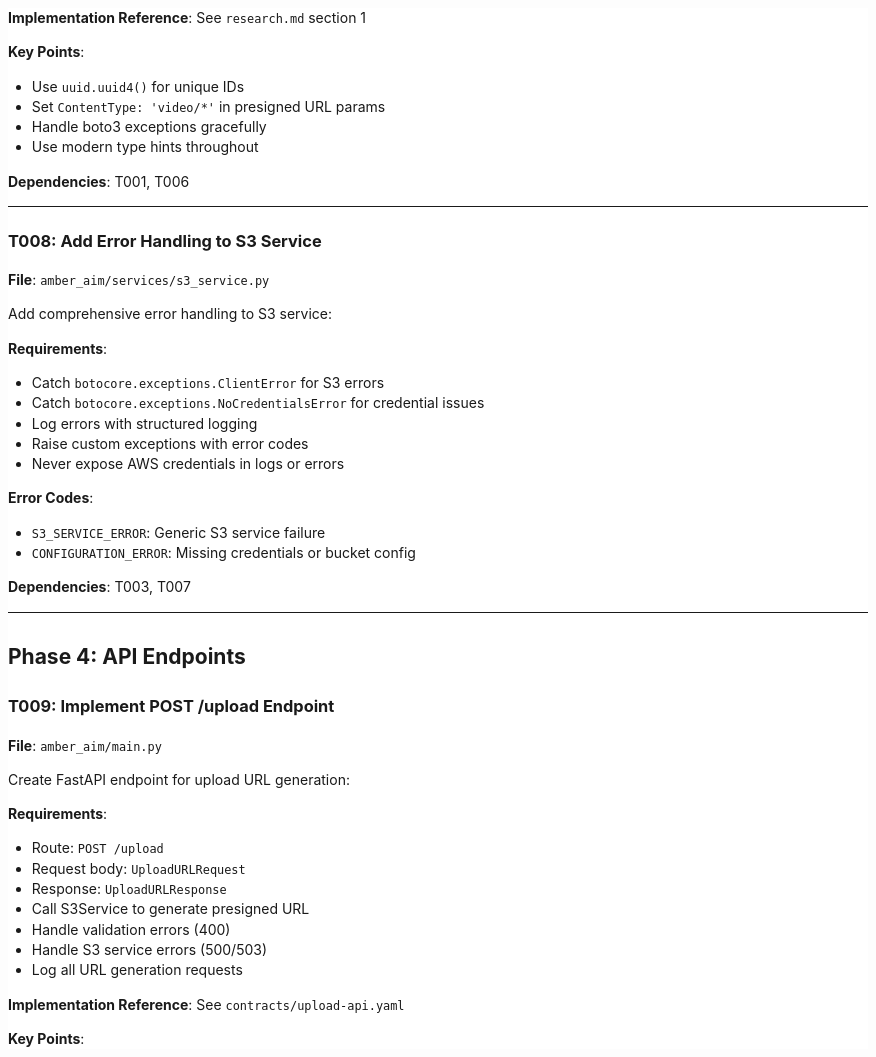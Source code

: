 **Implementation Reference**: See `research.md` section 1

**Key Points**:

- Use `uuid.uuid4()` for unique IDs
- Set `ContentType: 'video/*'` in presigned URL params
- Handle boto3 exceptions gracefully
- Use modern type hints throughout

**Dependencies**: T001, T006

---

### T008: Add Error Handling to S3 Service

**File**: `amber_aim/services/s3_service.py`

Add comprehensive error handling to S3 service:

**Requirements**:

- Catch `botocore.exceptions.ClientError` for S3 errors
- Catch `botocore.exceptions.NoCredentialsError` for credential issues
- Log errors with structured logging
- Raise custom exceptions with error codes
- Never expose AWS credentials in logs or errors

**Error Codes**:

- `S3_SERVICE_ERROR`: Generic S3 service failure
- `CONFIGURATION_ERROR`: Missing credentials or bucket config

**Dependencies**: T003, T007

---

## Phase 4: API Endpoints

### T009: Implement POST /upload Endpoint

**File**: `amber_aim/main.py`

Create FastAPI endpoint for upload URL generation:

**Requirements**:

- Route: `POST /upload`
- Request body: `UploadURLRequest`
- Response: `UploadURLResponse`
- Call S3Service to generate presigned URL
- Handle validation errors (400)
- Handle S3 service errors (500/503)
- Log all URL generation requests

**Implementation Reference**: See `contracts/upload-api.yaml`

**Key Points**:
• • • •
_PROBLEM TO SOLVE:_ Reprint all the data above verbatim, excluding pictures.

_FINAL ANSWER:_
Source code

: **Implementation Reference**: See `research.md` section 1

**Key Points**:

- Use `uuid.uuid4()` for unique IDs
- Set `ContentType: 'video/*'` in presigned URL params
- Handle boto3 exceptions gracefully
- Use modern type hints throughout

**Dependencies**: T001, T006

---

### T008: Add Error Handling to S3 Service

**File**: `amber_aim/services/s3_service.py`

Add comprehensive error handling to S3 service:

**Requirements**:

- Catch `botocore.exceptions.ClientError` for S3 errors
- Catch `botocore.exceptions.NoCredentialsError` for credential issues
- Log errors with structured logging
- Raise custom exceptions with error codes
- Never expose AWS credentials in logs or errors

**Error Codes**:

- `S3_SERVICE_ERROR`: Generic S3 service failure
- `CONFIGURATION_ERROR`: Missing credentials or bucket config

**Dependencies**: T003, T007

---

## Phase 4: API Endpoints

### T009: Implement POST /upload Endpoint

**File**: `amber_aim/main.py`

Create FastAPI endpoint for upload URL generation:

**Requirements**:

- Route: `POST /upload`
- Request body: `UploadURLRequest`
- Response: `UploadURLResponse`
- Call S3Service to generate presigned URL
- Handle validation errors (400)
- Handle S3 service errors (500/503)
- Log all URL generation requests

**Implementation Reference**: See `contracts/upload-api.yaml`

**Key Points**:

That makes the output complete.